Odd lot orders: who pockets the change?

Discussion in 'Trading' started by Option Trader, May 14, 2008.

  1. I placed an order to buy 100 shares of DRL at $20.24 after hours yesterday, and 98 shares were filled at $20.24. I found out a colleague of mine was selling 98 shares of DRL at $20.20 at the time, and that's what he got. Who pockets the change? His broker? My broker? Or a third party?

    Is that legal?
  2. sprstpd


    Probably arbed by a third party. Legal.
  3. What about NBBO? (Investopedia describes NBBO as: "A term applying to the SEC requirement that brokers must guarantee customers the best available ask price when they buy securities and the best available bid price when they sell securities.")

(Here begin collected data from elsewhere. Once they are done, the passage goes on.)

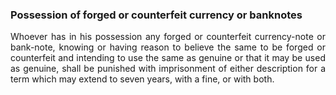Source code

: ### Possession of forged or counterfeit currency or banknotes
<div style="text-align: justify">

Whoever has in his possession any forged or counterfeit currency-note or bank-note, knowing or having reason to believe the same to be forged or counterfeit and intending to use the same as genuine or that it may be used as genuine, shall be punished with imprisonment of either description for a term which may extend to seven years, with a fine, or with both.

</div>
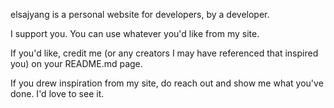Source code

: elsajyang is a personal website for developers, by a developer.

I support you. You can use whatever you'd like from my site.

If you'd like, credit me (or any creators I may have referenced that inspired you) on your README.md page.

If you drew inspiration from my site, do reach out and show me what you've done. I'd love to see it.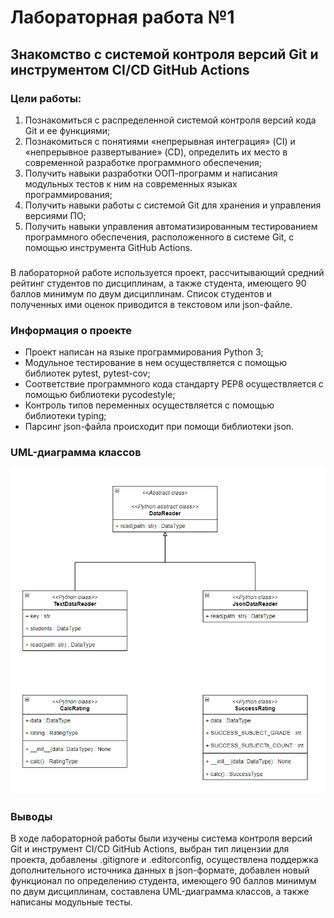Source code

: # Лабораторная работа №1
## Знакомство с системой контроля версий Git и инструментом CI/CD GitHub Actions

### Цели работы:
1. Познакомиться c распределенной системой контроля версий кода Git и ее функциями;
2. Познакомиться с понятиями «непрерывная интеграция» (CI) и «непрерывное развертывание» (CD), определить их место в современной разработке программного обеспечения;
3. Получить навыки разработки ООП-программ и написания модульных тестов к ним на современных языках программирования;
4. Получить навыки работы с системой Git для хранения и управления версиями ПО;
5. Получить навыки управления автоматизированным тестированием программного обеспечения, расположенного в системе Git, с помощью инструмента GitHub Actions.

###
В лабораторной работе используется проект, рассчитывающий средний рейтинг студентов по дисциплинам, а также студента, имеющего 90 баллов минимум по двум дисциплинам. Список студентов и полученных ими оценок приводится в текстовом или json-файле. 

### Информация о проекте
* Проект написан на языке программирования Python 3;
* Модульное тестирование в нем осуществляется с помощью библиотек pytest, pytest-cov;
* Соответствие программного кода стандарту PEP8 осуществляется с помощью библиотеки pycodestyle;
* Контроль типов переменных осуществляется с помощью библиотеки typing;
* Парсинг json-файла происходит при помощи библиотеки json.
  
### UML-диаграмма классов
![Class diagram](/N1/img/ClassDiagram.png)

### Выводы
В ходе лабораторной работы были изучены система контроля версий Git и инструмент CI/CD GitHub Actions, выбран тип лицензии для проекта, добавлены .gitignore и .editorconfig, осуществлена поддержка дополнительного источника данных в json-формате, добавлен новый функционал по определению студента, имеющего 90 баллов минимум по двум дисциплинам, составлена UML-диаграмма классов, а также написаны модульные тесты.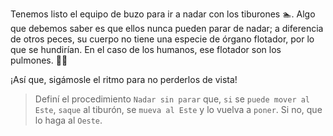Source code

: <gs-attire attire-url="https://raw.githubusercontent.com/MumukiProject/mumuki-guia-gobstones-funciones-kids/master/assets/attires/config_1551902332080.json"></gs-attire>

<gs-toolbox toolbox-url="https://raw.githubusercontent.com/MumukiProject/mumuki-guia-gobstones-funciones-kids/master/assets/toolbox_1551905923507.xml"></gs-toolbox>

Tenemos listo el equipo de buzo para ir a nadar con los tiburones :swimmer:. Algo que debemos saber es que ellos nunca pueden parar de nadar; a diferencia de otros peces, su cuerpo no tiene una especie de órgano flotador, por lo que se hundirían. En el caso de los humanos, ese flotador son los pulmones. :ok_woman:

¡Así que, sigámosle el ritmo para no perderlos de vista!

> Definí el procedimiento `Nadar sin parar` que, `si` se `puede mover al Este`, `saque` al tiburón, se `mueva al Este` y lo vuelva a `poner`. Si no, que lo haga al `Oeste`.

    Also, who in the world is able to monitor that I placed my buy order at $.04 higher than his ask, then quickly submit the order faster than my already submitted order, then quickly sell to me $.04 higher?
  4. sprstpd


    NBBO doesn't apply in afterhours.

    I am just guessing here, but he might have had his order on a different ECN than where your order got routed to. So say his order was on ISLD and your order went on ARCA. Those two orders won't match with each other if they are directed specifically to those ECNs.

    Depending on how fine your broker gives your execution times, you could compare your time with your friend's time. They are probably different.
  5. Both sides were filled at exactly 18:32:58 05/13/08.
  6. sprstpd


    I am talking about millisecond precision here. I wouldn't expect there to be a difference in second resolution.